Quantum computing is now within closer reach thanks to a major breakthrough in which scientists have demonstrated that a key building block can be assembled.
Quantum computers are based on atomic-scale quantum bits, or qubits, that can represent both 0 and 1 simultaneously, and they are expected to deliver huge performance gains over traditional computers. Realizing that potential, however, depends on the ability to build working quantum circuits.
“Similar to building a huge wall out of lots of small bricks, large quantum circuits require very many logic gates to function,” explained Raj Patel, a research fellow in Griffith’s Center for Quantum Dynamics. “However, if larger bricks are used, the same wall could be built with far fewer bricks.”
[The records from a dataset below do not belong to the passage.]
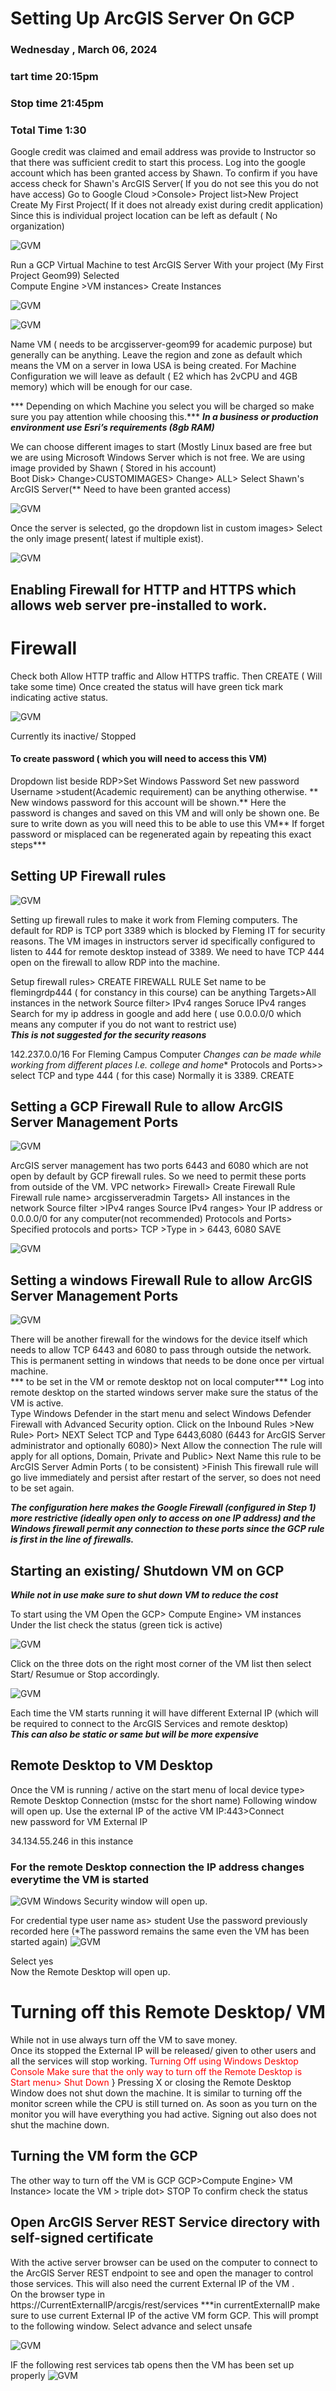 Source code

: 
# Setting Up ArcGIS Server On GCP
### Wednesday , March 06, 2024 
### tart time 20:15pm 
### Stop time 21:45pm 
### Total Time 1:30  

 

Google credit was claimed and email address was provide to Instructor so that there was sufficient credit to start this process. 
  Log into the google account which has been granted access by Shawn. 
  To confirm if you have access check for Shawn's ArcGIS Server( If you do not see this you do not have access) 
Go to Google Cloud >Console> Project list>New Project 
Create My First Project( If it does not already exist during credit application)  
Since this is individual project location can be left as default ( No organization) 

![GVM](./images/GetImage.png)

Run a GCP Virtual Machine to test ArcGIS Server 
With your project (My First Project Geom99) Selected  
Compute Engine >VM instances> Create Instances 

![GVM](./images/GetImage1.png)

![GVM](./images/GetImage2.png)

Name VM ( needs to be arcgisserver-geom99 for academic purpose) but generally can be anything. 
Leave the region and zone as default which means the VM on a server in Iowa USA is being created. 
For Machine Configuration we will leave as default ( E2 which has 2vCPU and 4GB memory) which will be enough for our case. 

*** Depending on which Machine you select you will be charged so make sure you pay attention while choosing this.*** 
***In a business or production environment use Esri’s requirements (8gb RAM)*** 

We can choose different images to start (Mostly Linux based are free but we are using Microsoft Windows Server which is not free. 
We are using image provided by Shawn ( Stored in his account)  
Boot Disk> Change>CUSTOMIMAGES> Change> ALL> Select Shawn's ArcGIS Server(** Need to have been granted access) 

![GVM](./images/GetImage3.png)

Once the server is selected, go the dropdown list in custom images> Select the only image present( latest if multiple exist). 

![GVM](./images/GetImage4.png)

## Enabling Firewall for HTTP and HTTPS which allows web server pre-installed to work. 

# Firewall 

Check both Allow HTTP traffic and Allow HTTPS traffic. 
Then CREATE ( Will take some time) 
Once created the status will have green tick mark indicating active status. 

![GVM](./images/GetImage5.png)

Currently its inactive/ Stopped 


#### To create password ( which you will need to access this VM) 

Dropdown list beside RDP>Set Windows Password 
Set new password Username >student(Academic requirement) can be anything otherwise. 
** New windows password for this account will be shown.** 
Here the password is changes and saved on this VM and will only be shown one. Be sure to write down as you will need this to be able to use this VM** 
If forget password or misplaced can be regenerated again by repeating this exact steps*** 

 ## Setting UP Firewall rules 
![GVM](./images/GetImage6.png)

Setting up firewall rules to make it work from Fleming computers. The default for RDP is TCP port 3389 which is blocked by Fleming IT for security reasons. The VM images in instructors server id specifically configured to listen to 444 for remote desktop instead of 3389. We need to have TCP 444 open on the firewall to allow RDP into the machine.   

Setup firewall rules> CREATE FIREWALL RULE 
Set name to be flemingrdp444 ( for constancy in this course) can be anything 
Targets>All instances in the network 
Source filter> IPv4 ranges 
Soruce IPv4 ranges 
Search for my ip address in google and add here 
( use 0.0.0.0/0  which means any computer if you do not want to restrict use)  
***This is not suggested for the security reasons*** 

142.237.0.0/16  For Fleming Campus Computer 
*Changes can be made while working from different places I.e. college and home** 
Protocols and Ports>> select TCP and type 444 ( for this case) Normally it is 3389. 
CREATE 

## Setting a GCP Firewall Rule to allow ArcGIS Server Management Ports 

![GVM](./images/GetImage7.png)

ArcGIS server management has two ports 6443 and 6080 which are not open by default by GCP firewall rules. So we need to permit these ports from outside of the VM. 
VPC network> Firewall> Create Firewall Rule 
Firewall rule name> arcgisserveradmin 
Targets> All instances in the network 
Source filter >IPv4 ranges 
Source IPv4 ranges>  Your IP address or 0.0.0.0/0 for any computer(not recommended) 
Protocols and Ports> Specified protocols and ports> TCP >Type in > 6443, 6080 
SAVE 

![GVM](./images/GetImage8.png)

## Setting a windows Firewall Rule to allow ArcGIS Server Management Ports 

![GVM](./images/GetImage9.png)

There will be another firewall for the windows for the device itself which needs to allow TCP 6443 and 6080 to pass through outside the network. This is permanent setting in windows that needs to be done once per virtual machine.  
*** to be set in the VM or remote desktop not on local computer*** 
Log into remote desktop on the started windows server make sure the status of the VM is active.  
Type Windows Defender in the start menu and select Windows Defender Firewall with Advanced Security option. 
Click on the Inbound Rules >New Rule> Port> NEXT 
Select TCP and Type 6443,6080 (6443 for ArcGIS Server administrator and optionally 6080)> Next 
Allow the connection 
The rule will apply for all options, Domain, Private and Public> Next 
Name this rule to be ArcGIS Server Admin Ports ( to be consistent) >Finish 
This firewall rule will go live immediately and persist after restart of the server, so does not need to be set again.  

 

***The configuration here makes the Google Firewall (configured in Step 1) more restrictive (ideally open only to access on one IP address) and the Windows firewall permit any connection to these ports since the GCP rule is first in the line of firewalls.*** 

 

## Starting an existing/ Shutdown VM on GCP 

***While not in use make sure to shut down VM to reduce the cost*** 

To start using the VM 
Open the GCP> Compute Engine> VM instances 
Under the list check the status (green tick is active) 

![GVM](./images/GetImage10.png)

Click on the three dots on the right most corner of the VM list then select Start/ Resumue or Stop accordingly. 

![GVM](./images/GetImage11.png)

Each time the VM starts running it will have different External IP (which will be required to connect to the ArcGIS Services and remote desktop)  
***This can also be static or same but will be more expensive*** 

## Remote Desktop to VM Desktop 

Once the VM is running / active  on the start menu of local device type> Remote Desktop Connection (mstsc for the short name) 
Following window will open up. 
Use the external IP of the active VM 
IP:443>Connect  
new password for VM 
External IP 

34.134.55.246 in this instance 

 

### For the remote Desktop connection the IP address changes everytime the VM is started 
![GVM](./images/GetImage12.png)
Windows Security window will open up. 

For credential type user name as> student 
Use the password previously recorded here (*The password remains the same even the VM has been started again)
![GVM](./images/GetImage13.png)

Select yes  
Now the Remote Desktop will open up. 

 

 

# Turning off this Remote Desktop/ VM 

While not in use always turn off the VM to save money.  
Once its stopped the External IP will be released/ given to other users and all the services will stop working. 
<font color="red">Turning Off using Windows Desktop Console 
Make sure that the only way to turn off the Remote Desktop is  
Start menu> Shut Down </font>}
Pressing X or closing the Remote Desktop Window does  not shut down the machine. 
It is similar to turning off the monitor screen while the CPU is still turned on. As soon as you turn on the monitor you will have everything you had active. 
Signing out also does not shut the machine down.  

 

## Turning the VM form the GCP 

The other way to turn off the VM is GCP 
GCP>Compute Engine> VM Instance> locate the VM > triple dot> STOP 
To confirm check the status 

## Open ArcGIS Server REST Service directory with self-signed certificate 
With the active server browser can be used on the computer to connect to the ArcGIS Server REST endpoint to see and open the manager to control those services. This will also need the  current External IP of the VM .  
On the browser type in  
https://CurrentExternalIP/arcgis/rest/services 
***in currentExternalIP make sure to use current External IP of the active VM form GCP. 
This will prompt to the following window. Select advance and select unsafe 

![GVM](./images/GetImage14.png)

IF the following rest services tab opens then the VM has been set up properly 
![GVM](./images/GetImage15.png)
Essentially, the scientists demonstrated how to build large quantum circuits directly, without having to use numerous small logic gates. That, in turn, puts real quantum computers within closer reach.
That’s where the Fredkin gate, also known as a controlled-SWAP gate, comes in. The quantum version of the classic Fredkin gate exchanges two qubits depending on the value of the third. It could be a key component of quantum circuitry, but because of the complexity involved, no one has ever managed to build one in the real world — until now.
Whereas the Fredkin gate typically requires a circuit of five logic operations, researchers from Griffith University and the University of Queensland used the quantum entanglement of particles of light to implement the controlled-SWAP operation directly.
Scientists at Florida State University’s National High Magnetic Field Laboratory (MagLab) recently reported a breakthrough with similar promise by minimizing qubits’ susceptibility to magnetic disturbances.
The new research was published last week in Science Advances.